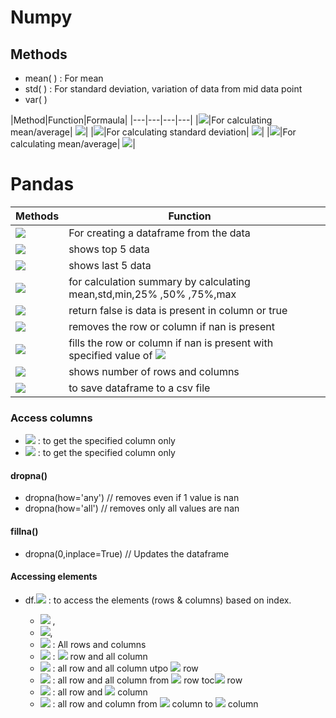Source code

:   
  
# Numpy
  
  
## Methods
  
  
+ mean( ) : For mean
+ std( ) : For standard deviation, variation of data from mid data point
+ var( )
  
|Method|Function|Formaula|
|---|---|---|---|
|<img src="https://latex.codecogs.com/gif.latex?mean(%20&#x5C;%20)"/>|For calculating mean/average| <img src="https://latex.codecogs.com/gif.latex?(x1+x2+...+xn)&#x2F;n"/>|
|<img src="https://latex.codecogs.com/gif.latex?std(%20&#x5C;%20)"/>|For calculating standard deviation| <img src="https://latex.codecogs.com/gif.latex?&#x5C;sqrt{%20(&#x5C;sum%20x-mean(x))&#x2F;n}"/>|
|<img src="https://latex.codecogs.com/gif.latex?var(%20&#x5C;%20)"/>|For calculating mean/average| <img src="https://latex.codecogs.com/gif.latex?(&#x5C;sum%20x-mean(x))&#x2F;n"/>|
  
# Pandas
  
  
  
|Methods|Function||
|--|--|--|
|<img src="https://latex.codecogs.com/gif.latex?DataFrame(&#x5C;%20)"/>| For creating a dataframe from the data||
|<img src="https://latex.codecogs.com/gif.latex?head(&#x5C;%20)"/>| shows top 5 data ||
|<img src="https://latex.codecogs.com/gif.latex?tail(&#x5C;%20)"/>| shows last 5 data||
|<img src="https://latex.codecogs.com/gif.latex?describe(&#x5C;%20)"/>| for calculation summary by calculating mean,std,min,25% ,50% ,75%,max||
|<img src="https://latex.codecogs.com/gif.latex?isnull(&#x5C;%20)"/>|return false is data is present in column or true||
|<img src="https://latex.codecogs.com/gif.latex?dropna(&#x5C;%20)"/>|removes the row or column if nan is present ||
|<img src="https://latex.codecogs.com/gif.latex?fillna(&#x5C;%20a&#x5C;%20%20)"/>|fills the row or column if nan is present with specified value of <img src="https://latex.codecogs.com/gif.latex?a"/> ||
|<img src="https://latex.codecogs.com/gif.latex?shape"/>| shows number of rows and columns||
|<img src="https://latex.codecogs.com/gif.latex?to&#x5C;_csv(&#x5C;%20)"/>| to save dataframe to a csv file||
  
### Access columns
  
  
+ **<img src="https://latex.codecogs.com/gif.latex?df[&#x27;column&#x5C;_name&#x27;]"/>**   : to get the specified column only
+ **<img src="https://latex.codecogs.com/gif.latex?df.column&#x5C;_name"/>**      : to get the specified column only
  
#### dropna()
  
  
+ dropna(how='any')  // removes even if 1 value is nan
+ dropna(how='all')  // removes only all values are nan
  
#### fillna()
  
  
+ dropna(0,inplace=True) // Updates the dataframe
  
  
#### Accessing elements
  
  
+ df.<img src="https://latex.codecogs.com/gif.latex?iloc[a:b,c:d]"/> : to access the elements (rows & columns) based on index.
  
  + <img src="https://latex.codecogs.com/gif.latex?a:b=start&#x5C;%20row:&#x5C;%20end%20&#x5C;%20row"/> ,
  +  <img src="https://latex.codecogs.com/gif.latex?c:d=start&#x5C;%20column:end&#x5C;%20column"/>,
  + <img src="https://latex.codecogs.com/gif.latex?iloc[::]"/> : All rows and columns
  + <img src="https://latex.codecogs.com/gif.latex?iloc[i]"/> : <img src="https://latex.codecogs.com/gif.latex?i^{th}"/> row and all column
  + <img src="https://latex.codecogs.com/gif.latex?iloc[:i]"/> :  all row and all column  utpo <img src="https://latex.codecogs.com/gif.latex?i^{th}"/> row
  + <img src="https://latex.codecogs.com/gif.latex?iloc[i:j]"/> :  all row and all column  from <img src="https://latex.codecogs.com/gif.latex?i^{th}"/> row toc<img src="https://latex.codecogs.com/gif.latex?j^{th}"/> row
  + <img src="https://latex.codecogs.com/gif.latex?iloc[:,j]"/> :  all row and <img src="https://latex.codecogs.com/gif.latex?j^{th}"/> column
  + <img src="https://latex.codecogs.com/gif.latex?iloc[:,i:j]"/> :  all row and  column  from <img src="https://latex.codecogs.com/gif.latex?i^{th}"/> column to <img src="https://latex.codecogs.com/gif.latex?j^{th}"/> column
☆ ☆ ☆
• [WHAT THE TASK REQUIRES]: From the data above, copy each line with the string "fillna" in it.

• [RESPONSE BELOW]:
|<img src="https://latex.codecogs.com/gif.latex?fillna(&#x5C;%20a&#x5C;%20%20)"/>|fills the row or column if nan is present with specified value of <img src="https://latex.codecogs.com/gif.latex?a"/> ||
#### fillna()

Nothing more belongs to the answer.